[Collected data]
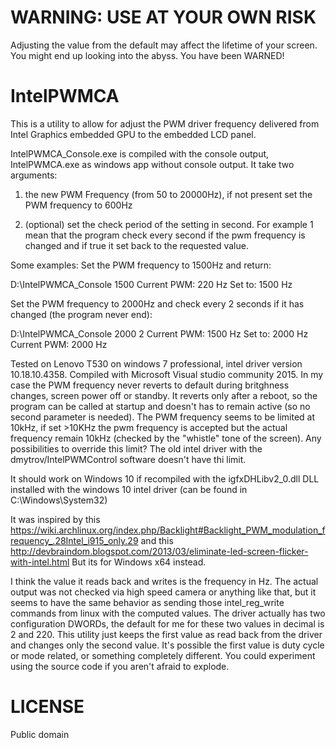 # WARNING: USE AT YOUR OWN RISK
Adjusting the value from the default may affect the lifetime of your screen.  You might end up looking into the abyss.  You have been WARNED!

# IntelPWMCA
This is a utility to allow for adjust the PWM driver frequency delivered from Intel Graphics embedded GPU to the embedded LCD panel.

IntelPWMCA_Console.exe is compiled with the console output, IntelPWMCA.exe as windows app without console output.
It take two arguments:

1) the new PWM Frequency (from 50 to 20000Hz), if not present set the PWM frequency to 600Hz

2) (optional) set the check period of the setting in second. For example 1 mean that the program check every second if the pwm frequency is changed and if true it set back to the requested value.

Some examples:
Set the PWM frequency to 1500Hz and return:

D:\IntelPWMCA_Console 1500
Current PWM: 220 Hz
Set to: 1500 Hz

Set the PWM frequency to 2000Hz and check every 2 seconds if it has changed (the program never end): 

D:\IntelPWMCA_Console 2000 2
Current PWM: 1500 Hz
Set to: 2000 Hz
Current PWM: 2000 Hz

Tested on Lenovo T530 on windows 7 professional, intel driver version 10.18.10.4358. Compiled with Microsoft Visual studio community 2015. 
In my case the PWM frequency never reverts to default during britghness changes, screen power off or standby. It reverts only after a reboot, so the program can be called at startup and doesn't has to remain active (so no second parameter is needed).
The PWM frequency seems to be limited at 10kHz, if set >10KHz the pwm frequency is accepted but the actual frequency remain 10kHz (checked by the "whistle" tone of the screen). Any possibilities to override this limit? The old intel driver with the dmytrov/IntelPWMControl software doesn't have thi limit.

It should work on Windows 10 if recompiled with the igfxDHLibv2_0.dll DLL installed with the windows 10 intel driver (can be found in C:\Windows\System32)

It was inspired by this 
https://wiki.archlinux.org/index.php/Backlight#Backlight_PWM_modulation_frequency_.28Intel_i915_only.29
and this
http://devbraindom.blogspot.com/2013/03/eliminate-led-screen-flicker-with-intel.html
But its for Windows x64 instead.  

I think the value it reads back and writes is the frequency in Hz.  The actual output was not checked via high speed camera or anything like that, but it seems to have the same behavior as sending those intel_reg_write commands from linux with the computed values.  The driver actually has two configuration DWORDs,  the default for me for these two values in decimal is 2 and 220.  This utility just keeps the first value as read back from the driver and changes only the second value.  It's possible the first value is duty cycle or mode related, or something completely different.  You could experiment using the source code if you aren't afraid to explode.

# LICENSE
Public domain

#### What is required
With the line that has "Set to: 1500 Hz" as the first and the line that has "In my case the" as the last, repeat exactly that run of lines above and no more.

#### Result for this exercise
Set to: 1500 Hz

Set the PWM frequency to 2000Hz and check every 2 seconds if it has changed (the program never end): 

D:\IntelPWMCA_Console 2000 2
Current PWM: 1500 Hz
Set to: 2000 Hz
Current PWM: 2000 Hz

Tested on Lenovo T530 on windows 7 professional, intel driver version 10.18.10.4358. Compiled with Microsoft Visual studio community 2015. 
In my case the PWM frequency never reverts to default during britghness changes, screen power off or standby. It reverts only after a reboot, so the program can be called at startup and doesn't has to remain active (so no second parameter is needed).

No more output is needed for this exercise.